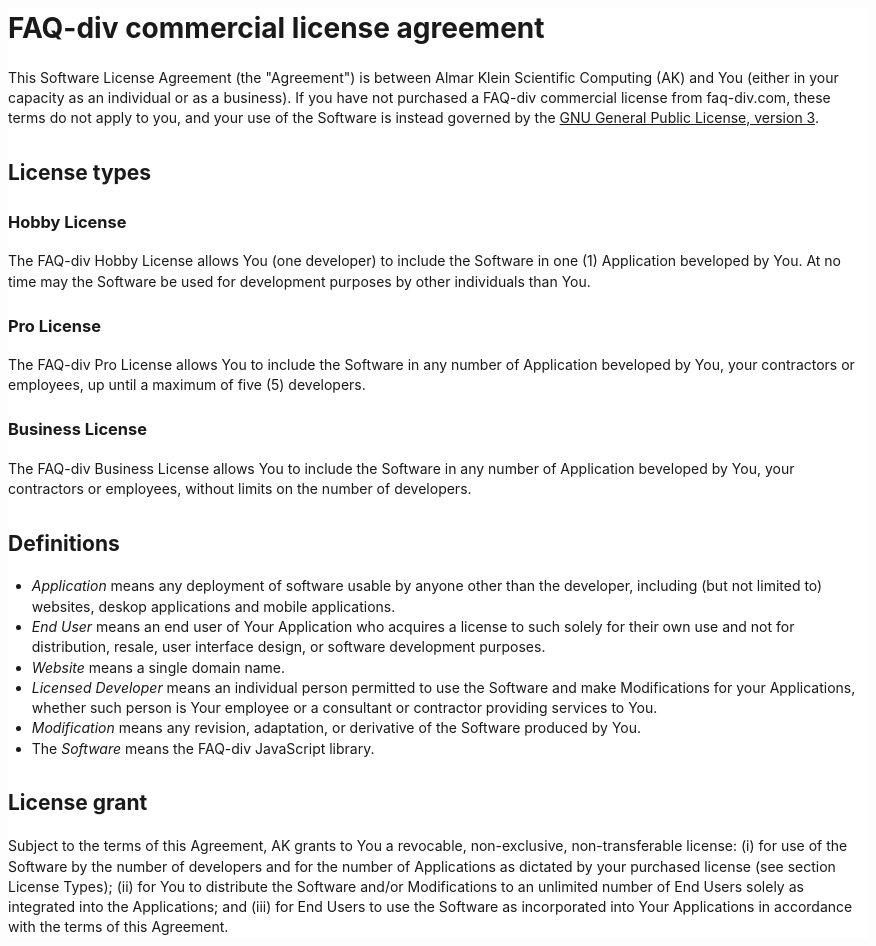 # FAQ-div commercial license agreement

This Software License Agreement (the "Agreement") is between Almar Klein Scientific Computing (AK) and You (either in your capacity as an individual or as a business).
If you have not purchased a FAQ-div commercial license from faq-div.com, these terms do not apply to you, and your use of the Software is instead governed by the [GNU General Public License, version 3](https://www.gnu.org/licenses/gpl-3.0.html).


## License types

### Hobby License

The FAQ-div Hobby License allows You (one developer) to include the Software in one (1) Application beveloped by You. At no time may the Software be used for development purposes by other individuals than You.

### Pro License

The FAQ-div Pro License allows You to include the Software in any number of Application beveloped by You, your contractors or employees, up until a maximum of five (5) developers.

### Business License

The FAQ-div Business License allows You to include the Software in any number of Application beveloped by You, your contractors or employees, without limits on the number of developers.


## Definitions

* *Application* means any deployment of software usable by anyone other than the developer,
including (but not limited to) websites, deskop applications and mobile applications.
* *End User* means an end user of Your Application who acquires a license to such solely for their own use and not for distribution, resale, user interface design, or software development purposes.
* *Website* means a single domain name.
* *Licensed Developer* means an individual person permitted to use the Software and make Modifications for your Applications, whether such person is Your employee or a consultant or contractor providing services to You.
* *Modification* means any revision, adaptation, or derivative of the Software produced by You.
* The *Software* means the FAQ-div JavaScript library.


## License grant

Subject to the terms of this Agreement, AK grants to You a revocable, non-exclusive, non-transferable license: (i) for use of the Software by the number of developers and for the number of Applications as dictated by your purchased license (see section License Types); (ii) for You to distribute the Software and/or Modifications to an unlimited number of End Users solely as integrated into the Applications; and (iii) for End Users to use the Software as incorporated into Your Applications in accordance with the terms of this Agreement.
---*---
**Problem to solve**
Find the word "contractors" in the records. Copy every line it appears in.

**Written answer**
The FAQ-div Pro License allows You to include the Software in any number of Application beveloped by You, your contractors or employees, up until a maximum of five (5) developers.
The FAQ-div Business License allows You to include the Software in any number of Application beveloped by You, your contractors or employees, without limits on the number of developers.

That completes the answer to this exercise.